_Problem requirements_.
Please output every record exactly, keeping each line as it is.
*** Opening of Exercise input ***
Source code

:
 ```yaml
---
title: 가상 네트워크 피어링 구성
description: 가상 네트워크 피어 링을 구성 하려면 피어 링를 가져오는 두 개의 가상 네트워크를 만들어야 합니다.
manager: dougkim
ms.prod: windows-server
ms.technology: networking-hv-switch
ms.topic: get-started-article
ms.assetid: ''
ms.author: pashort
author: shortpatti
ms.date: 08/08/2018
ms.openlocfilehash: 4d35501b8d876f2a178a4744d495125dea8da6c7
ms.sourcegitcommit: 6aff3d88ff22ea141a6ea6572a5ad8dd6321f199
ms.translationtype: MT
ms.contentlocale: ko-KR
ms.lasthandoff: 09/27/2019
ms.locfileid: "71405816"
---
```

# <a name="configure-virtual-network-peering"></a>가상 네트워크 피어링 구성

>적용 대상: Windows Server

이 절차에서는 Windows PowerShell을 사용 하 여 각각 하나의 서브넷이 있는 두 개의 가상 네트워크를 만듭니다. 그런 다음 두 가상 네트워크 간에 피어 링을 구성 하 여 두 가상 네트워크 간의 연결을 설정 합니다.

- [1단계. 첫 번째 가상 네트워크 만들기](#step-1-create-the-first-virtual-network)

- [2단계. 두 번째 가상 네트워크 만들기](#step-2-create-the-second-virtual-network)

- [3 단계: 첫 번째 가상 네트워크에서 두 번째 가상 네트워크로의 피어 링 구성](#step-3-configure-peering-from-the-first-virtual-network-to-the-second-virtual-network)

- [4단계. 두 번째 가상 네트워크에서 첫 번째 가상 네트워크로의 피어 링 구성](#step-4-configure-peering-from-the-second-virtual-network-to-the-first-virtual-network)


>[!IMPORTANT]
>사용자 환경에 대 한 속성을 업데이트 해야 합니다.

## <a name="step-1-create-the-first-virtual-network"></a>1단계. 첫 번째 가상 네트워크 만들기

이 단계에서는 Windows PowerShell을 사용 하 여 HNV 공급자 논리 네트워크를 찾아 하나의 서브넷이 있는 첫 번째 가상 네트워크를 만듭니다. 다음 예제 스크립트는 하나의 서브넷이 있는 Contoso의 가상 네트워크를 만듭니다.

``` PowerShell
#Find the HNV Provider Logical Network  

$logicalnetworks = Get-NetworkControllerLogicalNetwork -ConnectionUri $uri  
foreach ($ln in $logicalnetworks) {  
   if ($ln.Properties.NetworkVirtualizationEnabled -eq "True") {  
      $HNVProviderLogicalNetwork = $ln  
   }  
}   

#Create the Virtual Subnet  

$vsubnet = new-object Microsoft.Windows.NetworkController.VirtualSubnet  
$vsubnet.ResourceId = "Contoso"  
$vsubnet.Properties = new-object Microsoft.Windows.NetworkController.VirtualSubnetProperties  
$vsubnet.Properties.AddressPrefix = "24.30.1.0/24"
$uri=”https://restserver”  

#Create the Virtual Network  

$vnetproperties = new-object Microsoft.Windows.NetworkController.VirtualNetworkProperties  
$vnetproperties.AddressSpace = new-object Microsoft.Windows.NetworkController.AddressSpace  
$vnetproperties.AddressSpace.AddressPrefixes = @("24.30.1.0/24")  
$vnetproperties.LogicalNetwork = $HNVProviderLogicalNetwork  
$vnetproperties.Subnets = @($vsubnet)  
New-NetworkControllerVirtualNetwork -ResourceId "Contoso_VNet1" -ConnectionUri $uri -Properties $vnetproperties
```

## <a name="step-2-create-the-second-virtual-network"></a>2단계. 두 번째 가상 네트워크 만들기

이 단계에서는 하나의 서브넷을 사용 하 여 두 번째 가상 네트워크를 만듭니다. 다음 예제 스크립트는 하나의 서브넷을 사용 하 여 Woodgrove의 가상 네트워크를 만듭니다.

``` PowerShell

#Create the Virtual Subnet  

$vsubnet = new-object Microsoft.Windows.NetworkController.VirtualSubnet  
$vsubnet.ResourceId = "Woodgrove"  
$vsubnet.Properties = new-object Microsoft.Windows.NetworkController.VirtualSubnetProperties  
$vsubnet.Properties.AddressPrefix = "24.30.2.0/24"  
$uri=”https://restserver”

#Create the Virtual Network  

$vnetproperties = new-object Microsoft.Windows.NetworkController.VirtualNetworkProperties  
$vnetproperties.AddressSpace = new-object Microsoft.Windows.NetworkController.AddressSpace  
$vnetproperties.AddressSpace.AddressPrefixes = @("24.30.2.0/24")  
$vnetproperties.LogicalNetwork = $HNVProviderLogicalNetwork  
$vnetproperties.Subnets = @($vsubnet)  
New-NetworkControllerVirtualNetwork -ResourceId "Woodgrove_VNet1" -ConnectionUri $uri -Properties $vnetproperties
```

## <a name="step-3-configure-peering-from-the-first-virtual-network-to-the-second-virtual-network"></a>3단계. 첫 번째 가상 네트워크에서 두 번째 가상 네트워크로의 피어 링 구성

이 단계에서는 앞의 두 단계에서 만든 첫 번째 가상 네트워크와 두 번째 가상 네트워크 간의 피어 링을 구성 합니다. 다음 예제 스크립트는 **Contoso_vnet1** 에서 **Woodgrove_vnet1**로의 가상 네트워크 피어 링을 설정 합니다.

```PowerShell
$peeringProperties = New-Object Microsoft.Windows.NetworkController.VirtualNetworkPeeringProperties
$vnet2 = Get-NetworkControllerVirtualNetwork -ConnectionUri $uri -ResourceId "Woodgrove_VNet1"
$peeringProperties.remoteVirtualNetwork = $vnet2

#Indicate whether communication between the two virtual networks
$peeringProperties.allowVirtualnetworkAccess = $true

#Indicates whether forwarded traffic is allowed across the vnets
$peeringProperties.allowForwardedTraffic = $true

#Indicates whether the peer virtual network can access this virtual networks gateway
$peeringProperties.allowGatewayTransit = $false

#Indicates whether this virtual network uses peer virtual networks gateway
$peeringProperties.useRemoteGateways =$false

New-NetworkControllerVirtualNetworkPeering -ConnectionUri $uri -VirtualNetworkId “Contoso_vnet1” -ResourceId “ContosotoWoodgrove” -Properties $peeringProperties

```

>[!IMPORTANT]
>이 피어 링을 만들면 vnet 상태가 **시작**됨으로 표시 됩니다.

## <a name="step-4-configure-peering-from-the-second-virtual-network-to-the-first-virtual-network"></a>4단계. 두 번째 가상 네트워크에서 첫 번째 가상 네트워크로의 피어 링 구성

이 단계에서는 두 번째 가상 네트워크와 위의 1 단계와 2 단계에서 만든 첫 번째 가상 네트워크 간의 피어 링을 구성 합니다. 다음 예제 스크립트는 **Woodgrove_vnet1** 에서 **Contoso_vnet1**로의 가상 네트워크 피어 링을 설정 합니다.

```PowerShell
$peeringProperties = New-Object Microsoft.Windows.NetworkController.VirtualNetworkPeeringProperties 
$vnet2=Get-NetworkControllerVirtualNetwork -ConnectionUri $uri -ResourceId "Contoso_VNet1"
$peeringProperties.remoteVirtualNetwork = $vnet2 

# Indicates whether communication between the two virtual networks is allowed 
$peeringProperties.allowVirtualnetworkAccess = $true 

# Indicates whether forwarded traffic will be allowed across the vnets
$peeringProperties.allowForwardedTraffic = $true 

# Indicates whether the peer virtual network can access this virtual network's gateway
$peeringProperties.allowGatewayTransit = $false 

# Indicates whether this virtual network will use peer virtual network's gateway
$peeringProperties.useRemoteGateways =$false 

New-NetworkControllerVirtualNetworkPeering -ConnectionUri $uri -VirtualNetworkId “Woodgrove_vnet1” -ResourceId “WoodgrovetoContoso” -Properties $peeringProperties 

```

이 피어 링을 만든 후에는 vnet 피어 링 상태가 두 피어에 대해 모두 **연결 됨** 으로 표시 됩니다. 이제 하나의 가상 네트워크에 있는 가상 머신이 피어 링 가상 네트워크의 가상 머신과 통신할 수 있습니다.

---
*** Close of Exercise input ***
_Exercise answer_.
Source code

:
 ```yaml
---
title: 가상 네트워크 피어링 구성
description: 가상 네트워크 피어 링을 구성 하려면 피어 링를 가져오는 두 개의 가상 네트워크를 만들어야 합니다.
manager: dougkim
ms.prod: windows-server
ms.technology: networking-hv-switch
ms.topic: get-started-article
ms.assetid: ''
ms.author: pashort
author: shortpatti
ms.date: 08/08/2018
ms.openlocfilehash: 4d35501b8d876f2a178a4744d495125dea8da6c7
ms.sourcegitcommit: 6aff3d88ff22ea141a6ea6572a5ad8dd6321f199
ms.translationtype: MT
ms.contentlocale: ko-KR
ms.lasthandoff: 09/27/2019
ms.locfileid: "71405816"
---
```

# <a name="configure-virtual-network-peering"></a>가상 네트워크 피어링 구성

>적용 대상: Windows Server

이 절차에서는 Windows PowerShell을 사용 하 여 각각 하나의 서브넷이 있는 두 개의 가상 네트워크를 만듭니다. 그런 다음 두 가상 네트워크 간에 피어 링을 구성 하 여 두 가상 네트워크 간의 연결을 설정 합니다.

- [1단계. 첫 번째 가상 네트워크 만들기](#step-1-create-the-first-virtual-network)

- [2단계. 두 번째 가상 네트워크 만들기](#step-2-create-the-second-virtual-network)

- [3 단계: 첫 번째 가상 네트워크에서 두 번째 가상 네트워크로의 피어 링 구성](#step-3-configure-peering-from-the-first-virtual-network-to-the-second-virtual-network)

- [4단계. 두 번째 가상 네트워크에서 첫 번째 가상 네트워크로의 피어 링 구성](#step-4-configure-peering-from-the-second-virtual-network-to-the-first-virtual-network)


>[!IMPORTANT]
>사용자 환경에 대 한 속성을 업데이트 해야 합니다.

## <a name="step-1-create-the-first-virtual-network"></a>1단계. 첫 번째 가상 네트워크 만들기

이 단계에서는 Windows PowerShell을 사용 하 여 HNV 공급자 논리 네트워크를 찾아 하나의 서브넷이 있는 첫 번째 가상 네트워크를 만듭니다. 다음 예제 스크립트는 하나의 서브넷이 있는 Contoso의 가상 네트워크를 만듭니다.

``` PowerShell
#Find the HNV Provider Logical Network  

$logicalnetworks = Get-NetworkControllerLogicalNetwork -ConnectionUri $uri  
foreach ($ln in $logicalnetworks) {  
   if ($ln.Properties.NetworkVirtualizationEnabled -eq "True") {  
      $HNVProviderLogicalNetwork = $ln  
   }  
}   

#Create the Virtual Subnet  

$vsubnet = new-object Microsoft.Windows.NetworkController.VirtualSubnet  
$vsubnet.ResourceId = "Contoso"  
$vsubnet.Properties = new-object Microsoft.Windows.NetworkController.VirtualSubnetProperties  
$vsubnet.Properties.AddressPrefix = "24.30.1.0/24"
$uri=”https://restserver”  

#Create the Virtual Network  

$vnetproperties = new-object Microsoft.Windows.NetworkController.VirtualNetworkProperties  
$vnetproperties.AddressSpace = new-object Microsoft.Windows.NetworkController.AddressSpace  
$vnetproperties.AddressSpace.AddressPrefixes = @("24.30.1.0/24")  
$vnetproperties.LogicalNetwork = $HNVProviderLogicalNetwork  
$vnetproperties.Subnets = @($vsubnet)  
New-NetworkControllerVirtualNetwork -ResourceId "Contoso_VNet1" -ConnectionUri $uri -Properties $vnetproperties
```

## <a name="step-2-create-the-second-virtual-network"></a>2단계. 두 번째 가상 네트워크 만들기

이 단계에서는 하나의 서브넷을 사용 하 여 두 번째 가상 네트워크를 만듭니다. 다음 예제 스크립트는 하나의 서브넷을 사용 하 여 Woodgrove의 가상 네트워크를 만듭니다.

``` PowerShell

#Create the Virtual Subnet  

$vsubnet = new-object Microsoft.Windows.NetworkController.VirtualSubnet  
$vsubnet.ResourceId = "Woodgrove"  
$vsubnet.Properties = new-object Microsoft.Windows.NetworkController.VirtualSubnetProperties  
$vsubnet.Properties.AddressPrefix = "24.30.2.0/24"  
$uri=”https://restserver”

#Create the Virtual Network  

$vnetproperties = new-object Microsoft.Windows.NetworkController.VirtualNetworkProperties  
$vnetproperties.AddressSpace = new-object Microsoft.Windows.NetworkController.AddressSpace  
$vnetproperties.AddressSpace.AddressPrefixes = @("24.30.2.0/24")  
$vnetproperties.LogicalNetwork = $HNVProviderLogicalNetwork  
$vnetproperties.Subnets = @($vsubnet)  
New-NetworkControllerVirtualNetwork -ResourceId "Woodgrove_VNet1" -ConnectionUri $uri -Properties $vnetproperties
```

## <a name="step-3-configure-peering-from-the-first-virtual-network-to-the-second-virtual-network"></a>3단계. 첫 번째 가상 네트워크에서 두 번째 가상 네트워크로의 피어 링 구성

이 단계에서는 앞의 두 단계에서 만든 첫 번째 가상 네트워크와 두 번째 가상 네트워크 간의 피어 링을 구성 합니다. 다음 예제 스크립트는 **Contoso_vnet1** 에서 **Woodgrove_vnet1**로의 가상 네트워크 피어 링을 설정 합니다.

```PowerShell
$peeringProperties = New-Object Microsoft.Windows.NetworkController.VirtualNetworkPeeringProperties
$vnet2 = Get-NetworkControllerVirtualNetwork -ConnectionUri $uri -ResourceId "Woodgrove_VNet1"
$peeringProperties.remoteVirtualNetwork = $vnet2

#Indicate whether communication between the two virtual networks
$peeringProperties.allowVirtualnetworkAccess = $true

#Indicates whether forwarded traffic is allowed across the vnets
$peeringProperties.allowForwardedTraffic = $true

#Indicates whether the peer virtual network can access this virtual networks gateway
$peeringProperties.allowGatewayTransit = $false

#Indicates whether this virtual network uses peer virtual networks gateway
$peeringProperties.useRemoteGateways =$false

New-NetworkControllerVirtualNetworkPeering -ConnectionUri $uri -VirtualNetworkId “Contoso_vnet1” -ResourceId “ContosotoWoodgrove” -Properties $peeringProperties

```

>[!IMPORTANT]
>이 피어 링을 만들면 vnet 상태가 **시작**됨으로 표시 됩니다.

## <a name="step-4-configure-peering-from-the-second-virtual-network-to-the-first-virtual-network"></a>4단계. 두 번째 가상 네트워크에서 첫 번째 가상 네트워크로의 피어 링 구성

이 단계에서는 두 번째 가상 네트워크와 위의 1 단계와 2 단계에서 만든 첫 번째 가상 네트워크 간의 피어 링을 구성 합니다. 다음 예제 스크립트는 **Woodgrove_vnet1** 에서 **Contoso_vnet1**로의 가상 네트워크 피어 링을 설정 합니다.

```PowerShell
$peeringProperties = New-Object Microsoft.Windows.NetworkController.VirtualNetworkPeeringProperties 
$vnet2=Get-NetworkControllerVirtualNetwork -ConnectionUri $uri -ResourceId "Contoso_VNet1"
$peeringProperties.remoteVirtualNetwork = $vnet2 

# Indicates whether communication between the two virtual networks is allowed 
$peeringProperties.allowVirtualnetworkAccess = $true 

# Indicates whether forwarded traffic will be allowed across the vnets
$peeringProperties.allowForwardedTraffic = $true 

# Indicates whether the peer virtual network can access this virtual network's gateway
$peeringProperties.allowGatewayTransit = $false 

# Indicates whether this virtual network will use peer virtual network's gateway
$peeringProperties.useRemoteGateways =$false 

New-NetworkControllerVirtualNetworkPeering -ConnectionUri $uri -VirtualNetworkId “Woodgrove_vnet1” -ResourceId “WoodgrovetoContoso” -Properties $peeringProperties 

```

이 피어 링을 만든 후에는 vnet 피어 링 상태가 두 피어에 대해 모두 **연결 됨** 으로 표시 됩니다. 이제 하나의 가상 네트워크에 있는 가상 머신이 피어 링 가상 네트워크의 가상 머신과 통신할 수 있습니다.

---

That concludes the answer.